Intel bought McAfee in 2010, but kept the brand until this week’s decision to rebrand it as Intel Security. One rival has claimed the change will make it harder for Intel to sell protection products, calling the chip company a security dinosaur”

John McAfee 2Intel hasn’t completely ditched the McAfee brand, maintaining the familiar red shield in its logo. It also said, during the Consumer Electronics Show in Las Vegas, that it would be offering certain McAfee mobile security products for free.

“The complexity of keeping digital identities safe grows as mobile applications and devices become a more important part of our daily lives,” said Intel CEO Brian Krzanich, during his CES keynote. “Intel’s intent is to intensify our efforts dedicated to making the digital world more secure, and staying ahead of threats to private information on mobile and wearable devices.”

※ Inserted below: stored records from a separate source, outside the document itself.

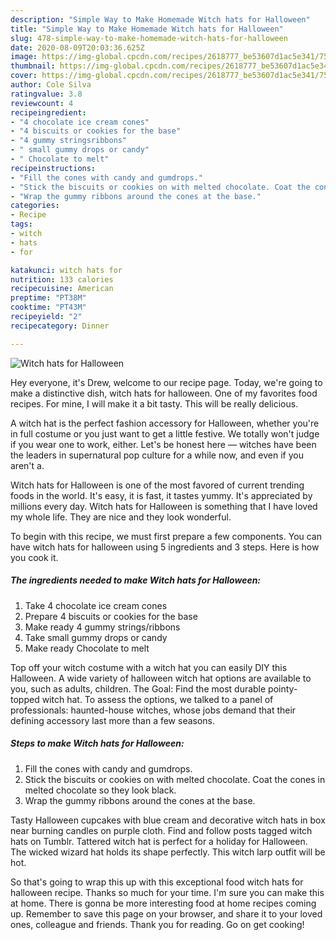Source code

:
 ```yaml
---
description: "Simple Way to Make Homemade Witch hats for Halloween"
title: "Simple Way to Make Homemade Witch hats for Halloween"
slug: 478-simple-way-to-make-homemade-witch-hats-for-halloween
date: 2020-08-09T20:03:36.625Z
image: https://img-global.cpcdn.com/recipes/2618777_be53607d1ac5e341/751x532cq70/witch-hats-for-halloween-recipe-main-photo.jpg
thumbnail: https://img-global.cpcdn.com/recipes/2618777_be53607d1ac5e341/751x532cq70/witch-hats-for-halloween-recipe-main-photo.jpg
cover: https://img-global.cpcdn.com/recipes/2618777_be53607d1ac5e341/751x532cq70/witch-hats-for-halloween-recipe-main-photo.jpg
author: Cole Silva
ratingvalue: 3.8
reviewcount: 4
recipeingredient:
- "4 chocolate ice cream cones"
- "4 biscuits or cookies for the base"
- "4 gummy stringsribbons"
- " small gummy drops or candy"
- " Chocolate to melt"
recipeinstructions:
- "Fill the cones with candy and gumdrops."
- "Stick the biscuits or cookies on with melted chocolate. Coat the cones in melted chocolate so they look black."
- "Wrap the gummy ribbons around the cones at the base."
categories:
- Recipe
tags:
- witch
- hats
- for

katakunci: witch hats for 
nutrition: 133 calories
recipecuisine: American
preptime: "PT38M"
cooktime: "PT43M"
recipeyield: "2"
recipecategory: Dinner

---
```



![Witch hats for Halloween](https://img-global.cpcdn.com/recipes/2618777_be53607d1ac5e341/751x532cq70/witch-hats-for-halloween-recipe-main-photo.jpg)

Hey everyone, it's Drew, welcome to our recipe page. Today, we're going to make a distinctive dish, witch hats for halloween. One of my favorites food recipes. For mine, I will make it a bit tasty. This will be really delicious.

A witch hat is the perfect fashion accessory for Halloween, whether you&#39;re in full costume or you just want to get a little festive. We totally won&#39;t judge if you wear one to work, either. Let&#39;s be honest here — witches have been the leaders in supernatural pop culture for a while now, and even if you aren&#39;t a.

Witch hats for Halloween is one of the most favored of current trending foods in the world. It's easy, it is fast, it tastes yummy. It's appreciated by millions every day. Witch hats for Halloween is something that I have loved my whole life. They are nice and they look wonderful.


To begin with this recipe, we must first prepare a few components. You can have witch hats for halloween using 5 ingredients and 3 steps. Here is how you cook it.

<!--inarticleads1-->

##### The ingredients needed to make Witch hats for Halloween:

1. Take 4 chocolate ice cream cones
1. Prepare 4 biscuits or cookies for the base
1. Make ready 4 gummy strings/ribbons
1. Take  small gummy drops or candy
1. Make ready  Chocolate to melt


Top off your witch costume with a witch hat you can easily DIY this Halloween. A wide variety of halloween witch hat options are available to you, such as adults, children. The Goal: Find the most durable pointy-topped witch hat. To assess the options, we talked to a panel of professionals: haunted-house witches, whose jobs demand that their defining accessory last more than a few seasons. 

<!--inarticleads2-->

##### Steps to make Witch hats for Halloween:

1. Fill the cones with candy and gumdrops.
1. Stick the biscuits or cookies on with melted chocolate. Coat the cones in melted chocolate so they look black.
1. Wrap the gummy ribbons around the cones at the base.


Tasty Halloween cupcakes with blue cream and decorative witch hats in box near burning candles on purple cloth. Find and follow posts tagged witch hats on Tumblr. Tattered witch hat is perfect for a holiday for Halloween. The wicked wizard hat holds its shape perfectly. This witch larp outfit will be hot. 

So that's going to wrap this up with this exceptional food witch hats for halloween recipe. Thanks so much for your time. I'm sure you can make this at home. There is gonna be more interesting food at home recipes coming up. Remember to save this page on your browser, and share it to your loved ones, colleague and friends. Thank you for reading. Go on get cooking!
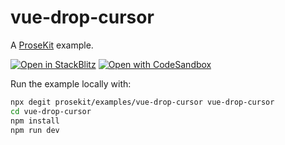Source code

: # vue-drop-cursor

A [ProseKit](https://prosekit.dev) example.

[![Open in StackBlitz](https://developer.stackblitz.com/img/open_in_stackblitz.svg)](https://stackblitz.com/github/prosekit/examples/tree/master/vue-drop-cursor)
[![Open with CodeSandbox](https://assets.codesandbox.io/github/button-edit-lime.svg)](https://codesandbox.io/p/sandbox/github/prosekit/examples/tree/master/vue-drop-cursor)

Run the example locally with:

```bash
npx degit prosekit/examples/vue-drop-cursor vue-drop-cursor
cd vue-drop-cursor
npm install
npm run dev
```
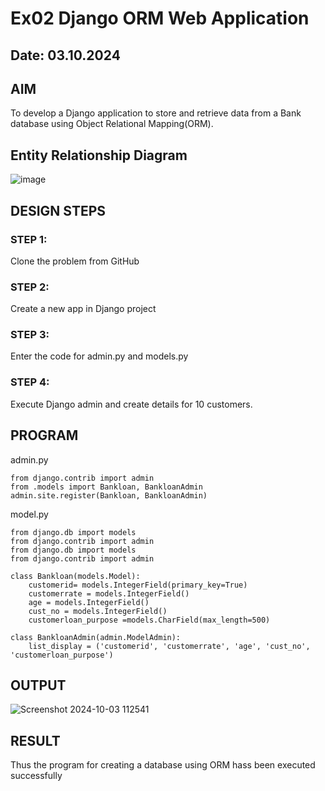 # Ex02 Django ORM Web Application
## Date: 03.10.2024

## AIM
To develop a Django application to store and retrieve data from a Bank database using Object Relational Mapping(ORM).

## Entity Relationship Diagram
![image](https://github.com/user-attachments/assets/1a68f74b-0c7f-4e4c-8fb8-009da0f016dc)

## DESIGN STEPS

### STEP 1:
Clone the problem from GitHub

### STEP 2:
Create a new app in Django project

### STEP 3:
Enter the code for admin.py and models.py

### STEP 4:
Execute Django admin and create details for 10 customers.

## PROGRAM
admin.py
```
from django.contrib import admin
from .models import Bankloan, BankloanAdmin  
admin.site.register(Bankloan, BankloanAdmin)
```
model.py
```
from django.db import models
from django.contrib import admin
from django.db import models
from django.contrib import admin

class Bankloan(models.Model):
    customerid= models.IntegerField(primary_key=True)
    customerrate = models.IntegerField()
    age = models.IntegerField()  
    cust_no = models.IntegerField()
    customerloan_purpose =models.CharField(max_length=500)

class BankloanAdmin(admin.ModelAdmin):
    list_display = ('customerid', 'customerrate', 'age', 'cust_no', 'customerloan_purpose')
```

## OUTPUT
![Screenshot 2024-10-03 112541](https://github.com/user-attachments/assets/753261a8-1f3b-4ac0-b42d-a135365b2438)

## RESULT
Thus the program for creating a database using ORM hass been executed successfully


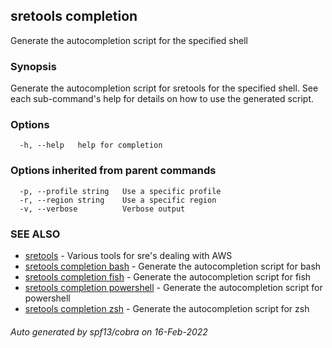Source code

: ## sretools completion

Generate the autocompletion script for the specified shell

### Synopsis

Generate the autocompletion script for sretools for the specified shell.
See each sub-command's help for details on how to use the generated script.


### Options

```
  -h, --help   help for completion
```

### Options inherited from parent commands

```
  -p, --profile string   Use a specific profile
  -r, --region string    Use a specific region
  -v, --verbose          Verbose output
```

### SEE ALSO

* [sretools](sretools.md)	 - Various tools for sre's dealing with AWS
* [sretools completion bash](sretools_completion_bash.md)	 - Generate the autocompletion script for bash
* [sretools completion fish](sretools_completion_fish.md)	 - Generate the autocompletion script for fish
* [sretools completion powershell](sretools_completion_powershell.md)	 - Generate the autocompletion script for powershell
* [sretools completion zsh](sretools_completion_zsh.md)	 - Generate the autocompletion script for zsh

###### Auto generated by spf13/cobra on 16-Feb-2022
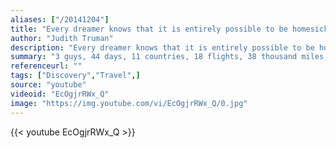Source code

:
 ```yaml
---
aliases: ["/20141204"]
title: "Every dreamer knows that it is entirely possible to be homesick for a place you've never been to, perhaps more homesick than for familiar ground."
author: "Judith Truman"
description: "Every dreamer knows that it is entirely possible to be homesick for a place you've never been to, perhaps more homesick than for familiar ground. - Judith Truman quotes from GetInspired365.com"
summary: "3 guys, 44 days, 11 countries, 18 flights, 38 thousand miles, an exploding volcano, 2 cameras and almost a terabyte of footage... all to turn 3 ambitious linear concepts based on movement, learning and food ....into 3 beautiful and hopefully compelling short films..... = a trip of a lifetime."
referenceurl: ""
tags: ["Discovery","Travel",]
source: "youtube"
videoid: "EcOgjrRWx_Q"
image: "https://img.youtube.com/vi/EcOgjrRWx_Q/0.jpg"
---
```


{{< youtube EcOgjrRWx_Q >}}
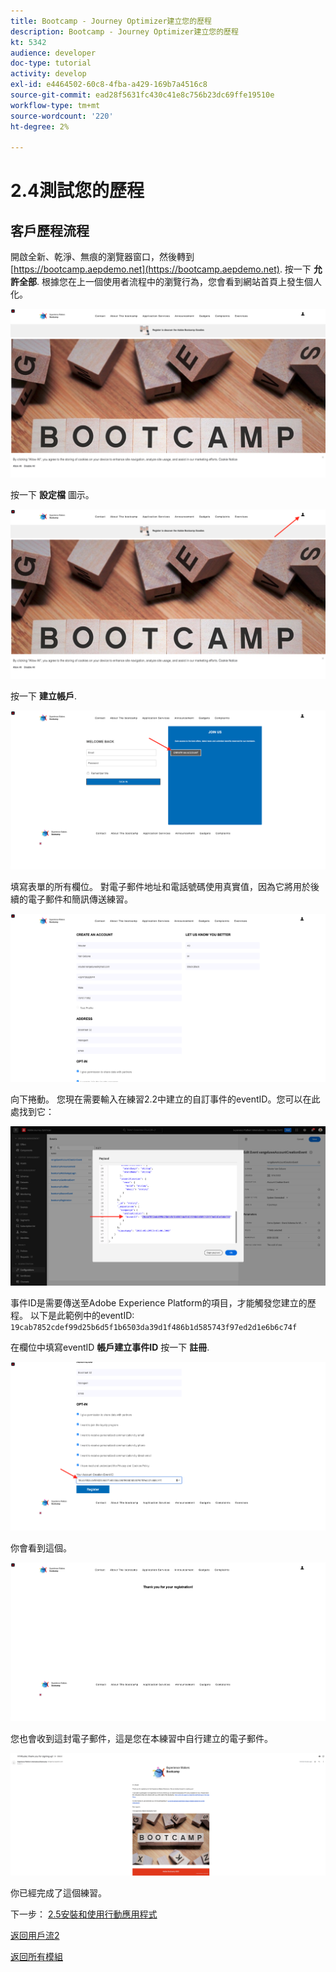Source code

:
 ```yaml
---
title: Bootcamp - Journey Optimizer建立您的歷程
description: Bootcamp - Journey Optimizer建立您的歷程
kt: 5342
audience: developer
doc-type: tutorial
activity: develop
exl-id: e4464502-60c8-4fba-a429-169b7a4516c8
source-git-commit: ead28f5631fc430c41e8c756b23dc69ffe19510e
workflow-type: tm+mt
source-wordcount: '220'
ht-degree: 2%

---
```


# 2.4測試您的歷程

## 客戶歷程流程

開啟全新、乾淨、無痕的瀏覽器窗口，然後轉到 [https://bootcamp.aepdemo.net](https://bootcamp.aepdemo.net). 按一下 **允許全部**. 根據您在上一個使用者流程中的瀏覽行為，您會看到網站首頁上發生個人化。

![DSN](./images/web8a.png)

按一下 **設定檔** 圖示。

![示範](./images/web8b.png)

按一下 **建立帳戶**.

![示範](./images/pv5.png)

填寫表單的所有欄位。 對電子郵件地址和電話號碼使用真實值，因為它將用於後續的電子郵件和簡訊傳送練習。

![示範](./images/pv7a.png)

向下捲動。 您現在需要輸入在練習2.2中建立的自訂事件的eventID。您可以在此處找到它：

![ACOP](./images/payloadeventID.png)

事件ID是需要傳送至Adobe Experience Platform的項目，才能觸發您建立的歷程。 以下是此範例中的eventID: `19cab7852cdef99d25b6d5f1b6503da39d1f486b1d585743f97ed2d1e6b6c74f`

在欄位中填寫eventID **帳戶建立事件ID** 按一下 **註冊**.

![示範](./images/pv8a.png)

你會看到這個。

![示範](./images/pv9.png)

您也會收到這封電子郵件，這是您在本練習中自行建立的電子郵件。

![示範](./images/pv10a.png)

你已經完成了這個練習。

下一步： [2.5安裝和使用行動應用程式](./ex5.md)

[返回用戶流2](./uc2.md)

[返回所有模組](../../overview.md)
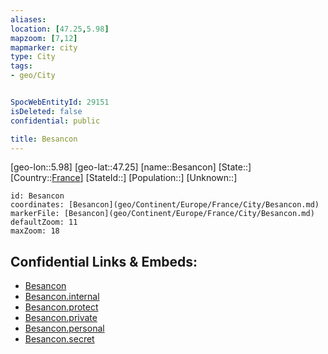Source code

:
 ```yaml
---
aliases: 
location: [47.25,5.98]
mapzoom: [7,12] 
mapmarker: city 
type: City
tags:
- geo/City


SpocWebEntityId: 29151
isDeleted: false
confidential: public

title: Besancon
---
```

[geo-lon::5.98]
[geo-lat::47.25]
[name::Besancon]
[State::]
[Country::[France](geo/Continent/Europe/France.md)]
[StateId::]
[Population::]
[Unknown::]


```leaflet
id: Besancon
coordinates: [Besancon](geo/Continent/Europe/France/City/Besancon.md)
markerFile: [Besancon](geo/Continent/Europe/France/City/Besancon.md)
defaultZoom: 11 
maxZoom: 18
```


## Confidential Links & Embeds: 
- [Besancon](../../../../../../_public/geo/Continent/Europe/France/City/Besancon.md) 
- [Besancon.internal](../../../../../../_internal/geo/Continent/Europe/France/City/Besancon.internal.md) 
- [Besancon.protect](../../../../../../_protect/geo/Continent/Europe/France/City/Besancon.protect.md) 
- [Besancon.private](../../../../../../_private/geo/Continent/Europe/France/City/Besancon.private.md) 
- [Besancon.personal](../../../../../../_personal/geo/Continent/Europe/France/City/Besancon.personal.md) 
- [Besancon.secret](../../../../../../_secret/geo/Continent/Europe/France/City/Besancon.secret.md) 
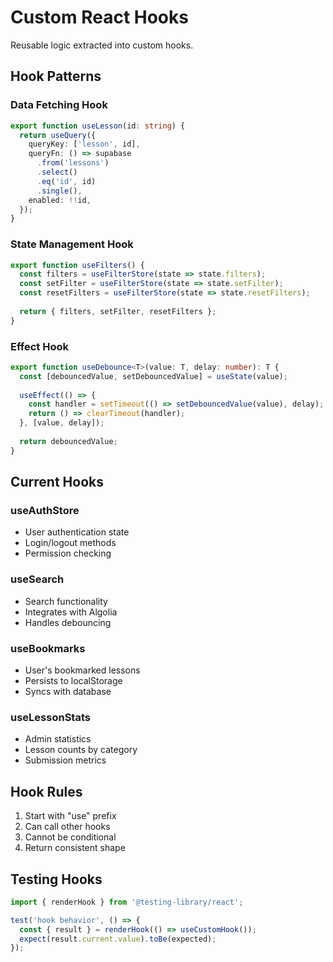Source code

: # Custom React Hooks

Reusable logic extracted into custom hooks.

## Hook Patterns

### Data Fetching Hook
```typescript
export function useLesson(id: string) {
  return useQuery({
    queryKey: ['lesson', id],
    queryFn: () => supabase
      .from('lessons')
      .select()
      .eq('id', id)
      .single(),
    enabled: !!id,
  });
}
```

### State Management Hook
```typescript
export function useFilters() {
  const filters = useFilterStore(state => state.filters);
  const setFilter = useFilterStore(state => state.setFilter);
  const resetFilters = useFilterStore(state => state.resetFilters);
  
  return { filters, setFilter, resetFilters };
}
```

### Effect Hook
```typescript
export function useDebounce<T>(value: T, delay: number): T {
  const [debouncedValue, setDebouncedValue] = useState(value);
  
  useEffect(() => {
    const handler = setTimeout(() => setDebouncedValue(value), delay);
    return () => clearTimeout(handler);
  }, [value, delay]);
  
  return debouncedValue;
}
```

## Current Hooks

### useAuthStore
- User authentication state
- Login/logout methods
- Permission checking

### useSearch
- Search functionality
- Integrates with Algolia
- Handles debouncing

### useBookmarks
- User's bookmarked lessons
- Persists to localStorage
- Syncs with database

### useLessonStats
- Admin statistics
- Lesson counts by category
- Submission metrics

## Hook Rules
1. Start with "use" prefix
2. Can call other hooks
3. Cannot be conditional
4. Return consistent shape

## Testing Hooks
```typescript
import { renderHook } from '@testing-library/react';

test('hook behavior', () => {
  const { result } = renderHook(() => useCustomHook());
  expect(result.current.value).toBe(expected);
});
```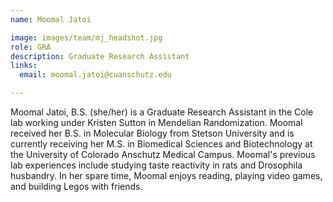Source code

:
 ```yaml
---
name: Moomal Jatoi

image: images/team/mj_headshot.jpg
role: GRA
description: Graduate Research Assistant
links:
  email: moomal.jatoi@cuanschutz.edu

---
```

Moomal Jatoi, B.S. (she/her) is a Graduate Research Assistant in the Cole lab working under Kristen Sutton in Mendelian Randomization. Moomal received her B.S. in Molecular Biology from Stetson University and is currently receiving her M.S. in Biomedical Sciences and Biotechnology at the University of Colorado Anschutz Medical Campus. Moomal's previous lab experiences include studying taste reactivity in rats and Drosophila husbandry. In her spare time, Moomal enjoys reading, playing video games, and building Legos with friends.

 John McAfee, who founded the company as McAfee Associates in 1987, fled Belize after one of his neighbours was murdered. He is now living in Portland, Oregon, and has made a number of comedic YouTube videos, one of which openly mocked McAfee security produccts.

Intel ‘is a dinosaur’

Rik Ferguson, vice president of security research at rival company Trend Micro, said it would be more difficult for Intel to sell under its new brand.

“Selling Intel Security will be more difficult than selling McAfee, same problem they had when they were Network Associates,” Ferguson told TechWeekEurope over Twitter. McAfee was known as Network Associates during the 1990s, folliwing a merger with Network General.

Both Intel and Microsoft have talked about the need to provide “baseline” security, but Ferguson says they have fallen behind as the security challenge evolves, describing them as “two dinosaurs who did not invest in their meteor detection capability”.

Intel and Microsoft had not responded to requests for comment on those criticisms at the time of publication.

Intel’s purchase of McAfee left some dubious, questioning the need to integrate for security on a chip, where it can only deal with a limited range of attacks, namely those involving rootkits. Such concerns were raised when Intel paid $7.58 billion for McAfee in 2010.